Regency of Maria and Alexios
When Manuel I died in September 1180, Alexios II succeeded him as emperor. At this time, however, he was an uneducated boy with only amusement in mind. The imperial regency was then undertaken by the dowager empress and the prōtosebastos Alexios Komnenos (a namesake cousin of Alexios II), who was popularly believed to be her lover.

The regents depleted the imperial treasury by granting privileges to Italian merchants and to the Byzantine aristocracy. When Béla III of Hungary and Kilij Arslan II of Rum began raiding within the Byzantine western and eastern borders respectively, the regents were forced to ask for help to the pope and to Saladin. Furthermore, a party supporting Alexios II's right to reign, led by his half-sister Maria Komnene and her husband the caesar John, stirred up riots in the streets of the capital.

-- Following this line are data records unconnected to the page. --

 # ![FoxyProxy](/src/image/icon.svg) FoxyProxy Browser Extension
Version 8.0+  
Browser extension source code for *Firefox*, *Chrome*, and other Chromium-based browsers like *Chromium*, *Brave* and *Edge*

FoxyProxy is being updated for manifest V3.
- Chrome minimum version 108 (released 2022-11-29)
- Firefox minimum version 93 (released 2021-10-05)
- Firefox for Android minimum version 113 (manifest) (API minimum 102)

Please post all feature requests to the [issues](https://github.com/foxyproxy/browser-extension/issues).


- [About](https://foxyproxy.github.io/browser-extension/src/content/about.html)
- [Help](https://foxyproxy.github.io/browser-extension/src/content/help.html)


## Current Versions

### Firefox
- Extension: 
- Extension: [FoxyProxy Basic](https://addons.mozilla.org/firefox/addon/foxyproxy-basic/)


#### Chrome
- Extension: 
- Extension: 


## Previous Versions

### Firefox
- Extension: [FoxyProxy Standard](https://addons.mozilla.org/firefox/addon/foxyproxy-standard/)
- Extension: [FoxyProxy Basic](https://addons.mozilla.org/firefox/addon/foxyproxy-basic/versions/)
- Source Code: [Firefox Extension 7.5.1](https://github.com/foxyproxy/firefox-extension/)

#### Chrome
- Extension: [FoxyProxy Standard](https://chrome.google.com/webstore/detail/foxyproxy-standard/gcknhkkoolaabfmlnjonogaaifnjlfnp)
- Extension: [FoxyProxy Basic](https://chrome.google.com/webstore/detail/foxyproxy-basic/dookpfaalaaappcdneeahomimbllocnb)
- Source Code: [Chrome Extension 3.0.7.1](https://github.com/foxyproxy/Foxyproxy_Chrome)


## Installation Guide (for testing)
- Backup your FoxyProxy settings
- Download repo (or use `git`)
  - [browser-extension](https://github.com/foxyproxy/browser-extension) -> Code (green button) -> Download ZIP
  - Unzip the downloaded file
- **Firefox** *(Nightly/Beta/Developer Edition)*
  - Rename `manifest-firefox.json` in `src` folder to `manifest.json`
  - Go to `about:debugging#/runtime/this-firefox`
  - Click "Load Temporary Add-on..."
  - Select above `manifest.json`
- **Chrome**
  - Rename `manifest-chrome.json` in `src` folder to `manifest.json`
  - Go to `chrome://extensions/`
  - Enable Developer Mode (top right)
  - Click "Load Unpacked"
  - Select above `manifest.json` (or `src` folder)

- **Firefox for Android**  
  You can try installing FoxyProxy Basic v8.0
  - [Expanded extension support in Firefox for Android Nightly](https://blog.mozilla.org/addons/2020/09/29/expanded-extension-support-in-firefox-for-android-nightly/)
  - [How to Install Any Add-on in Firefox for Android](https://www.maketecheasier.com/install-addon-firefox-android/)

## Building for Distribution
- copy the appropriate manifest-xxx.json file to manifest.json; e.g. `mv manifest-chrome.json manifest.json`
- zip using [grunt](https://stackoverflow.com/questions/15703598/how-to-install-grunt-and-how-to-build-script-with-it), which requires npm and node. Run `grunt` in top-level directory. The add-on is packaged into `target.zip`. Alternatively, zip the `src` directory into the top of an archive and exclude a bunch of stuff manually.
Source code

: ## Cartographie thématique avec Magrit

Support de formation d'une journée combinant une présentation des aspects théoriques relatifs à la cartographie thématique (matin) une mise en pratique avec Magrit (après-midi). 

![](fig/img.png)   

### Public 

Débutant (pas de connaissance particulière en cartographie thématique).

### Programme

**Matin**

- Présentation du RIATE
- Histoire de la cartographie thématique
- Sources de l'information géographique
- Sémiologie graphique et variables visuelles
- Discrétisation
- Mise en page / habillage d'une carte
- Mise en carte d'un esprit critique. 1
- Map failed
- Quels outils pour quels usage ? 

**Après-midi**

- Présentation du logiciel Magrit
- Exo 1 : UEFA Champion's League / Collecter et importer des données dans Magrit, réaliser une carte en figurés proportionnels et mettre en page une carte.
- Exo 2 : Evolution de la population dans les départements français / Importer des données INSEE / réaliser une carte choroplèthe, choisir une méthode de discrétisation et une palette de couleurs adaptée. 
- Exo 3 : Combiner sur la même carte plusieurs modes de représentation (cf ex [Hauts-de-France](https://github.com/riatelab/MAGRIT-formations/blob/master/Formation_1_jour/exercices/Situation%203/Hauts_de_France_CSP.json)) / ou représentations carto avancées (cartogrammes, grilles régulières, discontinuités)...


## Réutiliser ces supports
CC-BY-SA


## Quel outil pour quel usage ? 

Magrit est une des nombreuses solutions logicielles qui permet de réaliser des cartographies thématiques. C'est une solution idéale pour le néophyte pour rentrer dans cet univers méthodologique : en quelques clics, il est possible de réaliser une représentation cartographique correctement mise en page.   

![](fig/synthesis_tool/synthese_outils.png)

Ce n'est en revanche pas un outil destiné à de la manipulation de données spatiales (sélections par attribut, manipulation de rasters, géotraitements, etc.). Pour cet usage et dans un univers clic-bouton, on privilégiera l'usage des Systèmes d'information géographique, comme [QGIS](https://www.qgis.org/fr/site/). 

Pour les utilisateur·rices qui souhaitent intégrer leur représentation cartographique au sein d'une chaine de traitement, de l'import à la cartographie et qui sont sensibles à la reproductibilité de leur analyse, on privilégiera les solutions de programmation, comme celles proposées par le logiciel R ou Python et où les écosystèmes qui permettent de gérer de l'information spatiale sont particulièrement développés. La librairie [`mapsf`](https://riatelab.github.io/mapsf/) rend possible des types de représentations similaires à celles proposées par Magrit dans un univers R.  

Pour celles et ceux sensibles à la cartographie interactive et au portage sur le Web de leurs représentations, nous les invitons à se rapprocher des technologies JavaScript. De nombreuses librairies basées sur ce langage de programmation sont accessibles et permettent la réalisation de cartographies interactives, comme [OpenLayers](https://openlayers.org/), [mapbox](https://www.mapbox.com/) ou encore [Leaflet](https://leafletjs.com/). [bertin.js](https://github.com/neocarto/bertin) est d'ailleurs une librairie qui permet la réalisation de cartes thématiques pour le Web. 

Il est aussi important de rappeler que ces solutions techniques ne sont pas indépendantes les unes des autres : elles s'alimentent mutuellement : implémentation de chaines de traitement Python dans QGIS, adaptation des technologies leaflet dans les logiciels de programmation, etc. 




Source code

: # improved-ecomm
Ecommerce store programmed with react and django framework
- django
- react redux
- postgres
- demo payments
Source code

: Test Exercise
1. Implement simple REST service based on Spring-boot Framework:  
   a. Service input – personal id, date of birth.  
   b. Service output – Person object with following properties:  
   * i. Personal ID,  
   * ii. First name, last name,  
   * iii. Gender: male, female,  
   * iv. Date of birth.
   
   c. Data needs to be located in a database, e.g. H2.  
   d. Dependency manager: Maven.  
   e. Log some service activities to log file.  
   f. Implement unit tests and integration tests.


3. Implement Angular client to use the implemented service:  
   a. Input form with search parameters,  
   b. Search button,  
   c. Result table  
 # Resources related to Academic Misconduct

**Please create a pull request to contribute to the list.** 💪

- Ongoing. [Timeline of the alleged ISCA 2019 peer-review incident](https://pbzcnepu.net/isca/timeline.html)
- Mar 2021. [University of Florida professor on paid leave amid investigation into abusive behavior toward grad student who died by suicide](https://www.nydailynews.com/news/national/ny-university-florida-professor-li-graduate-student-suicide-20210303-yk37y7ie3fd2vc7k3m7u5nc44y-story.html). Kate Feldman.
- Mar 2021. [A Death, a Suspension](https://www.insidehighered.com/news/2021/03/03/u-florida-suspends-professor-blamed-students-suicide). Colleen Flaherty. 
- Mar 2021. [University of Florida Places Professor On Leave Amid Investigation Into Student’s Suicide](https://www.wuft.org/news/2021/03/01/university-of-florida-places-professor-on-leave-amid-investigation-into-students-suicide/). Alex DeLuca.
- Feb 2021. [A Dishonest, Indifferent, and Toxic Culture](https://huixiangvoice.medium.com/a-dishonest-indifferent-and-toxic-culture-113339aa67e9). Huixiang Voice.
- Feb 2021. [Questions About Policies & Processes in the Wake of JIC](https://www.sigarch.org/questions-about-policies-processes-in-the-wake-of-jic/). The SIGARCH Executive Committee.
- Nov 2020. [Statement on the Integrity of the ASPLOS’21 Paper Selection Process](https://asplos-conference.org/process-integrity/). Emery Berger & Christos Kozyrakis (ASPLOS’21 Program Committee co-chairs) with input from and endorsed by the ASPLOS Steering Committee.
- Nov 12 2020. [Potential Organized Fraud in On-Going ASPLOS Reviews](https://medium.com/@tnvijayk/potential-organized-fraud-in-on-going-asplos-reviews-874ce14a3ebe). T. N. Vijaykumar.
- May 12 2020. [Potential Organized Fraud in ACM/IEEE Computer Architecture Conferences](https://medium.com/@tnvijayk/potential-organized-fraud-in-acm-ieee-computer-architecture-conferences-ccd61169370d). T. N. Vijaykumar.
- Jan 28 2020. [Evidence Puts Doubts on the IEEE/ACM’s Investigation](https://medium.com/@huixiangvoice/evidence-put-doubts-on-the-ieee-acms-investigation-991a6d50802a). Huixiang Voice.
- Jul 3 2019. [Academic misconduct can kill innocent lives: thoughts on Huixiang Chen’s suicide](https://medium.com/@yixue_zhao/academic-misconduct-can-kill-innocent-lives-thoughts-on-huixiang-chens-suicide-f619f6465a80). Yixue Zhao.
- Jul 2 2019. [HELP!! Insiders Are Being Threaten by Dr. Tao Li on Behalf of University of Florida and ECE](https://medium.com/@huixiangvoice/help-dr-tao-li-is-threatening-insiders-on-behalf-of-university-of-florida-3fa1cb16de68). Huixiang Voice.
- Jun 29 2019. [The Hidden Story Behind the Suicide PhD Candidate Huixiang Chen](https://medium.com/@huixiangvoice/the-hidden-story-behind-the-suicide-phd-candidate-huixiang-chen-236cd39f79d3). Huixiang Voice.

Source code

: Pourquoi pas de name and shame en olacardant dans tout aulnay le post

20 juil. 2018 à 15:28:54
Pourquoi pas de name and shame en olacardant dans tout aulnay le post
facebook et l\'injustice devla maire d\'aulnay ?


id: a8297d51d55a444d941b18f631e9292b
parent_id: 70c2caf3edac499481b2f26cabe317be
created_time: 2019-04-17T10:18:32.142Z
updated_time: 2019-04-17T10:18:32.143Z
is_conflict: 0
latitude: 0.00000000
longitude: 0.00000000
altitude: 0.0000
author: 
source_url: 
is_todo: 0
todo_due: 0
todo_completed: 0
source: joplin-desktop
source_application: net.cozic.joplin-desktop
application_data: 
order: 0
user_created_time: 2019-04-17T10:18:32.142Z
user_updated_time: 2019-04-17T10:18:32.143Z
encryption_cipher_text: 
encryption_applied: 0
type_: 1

The regents managed to defeat the party on April 1182, but Andronikos Komnenos, a first cousin of Manuel I, took advantage of the disorder to aim at the crown. He entered Constantinople, received with almost divine honours, and overthrew the government. His arrival was celebrated by a massacre of the Latins in Constantinople, especially the Venetian merchants, which he made no attempt to stop.

Regency of Andronikos and death 

On 16 May 1182 Andronikos, posing as Alexios' protector, officially restored him on the throne. As for 1180, the young emperor was uninterested in ruling matters, and Andronikos effectively acted as the power behind the throne, not allowing Alexios any voice in public affairs. One after another, Andronikos suppressed most of Alexios' defenders and supporters: his half-sister Maria Komnene, the caesar John, his loyal generals Andronikos Doukas Angelos, Andronikos Kontostephanos and John Komnenos Vatatzes, while Empress Dowager Maria was put in prison.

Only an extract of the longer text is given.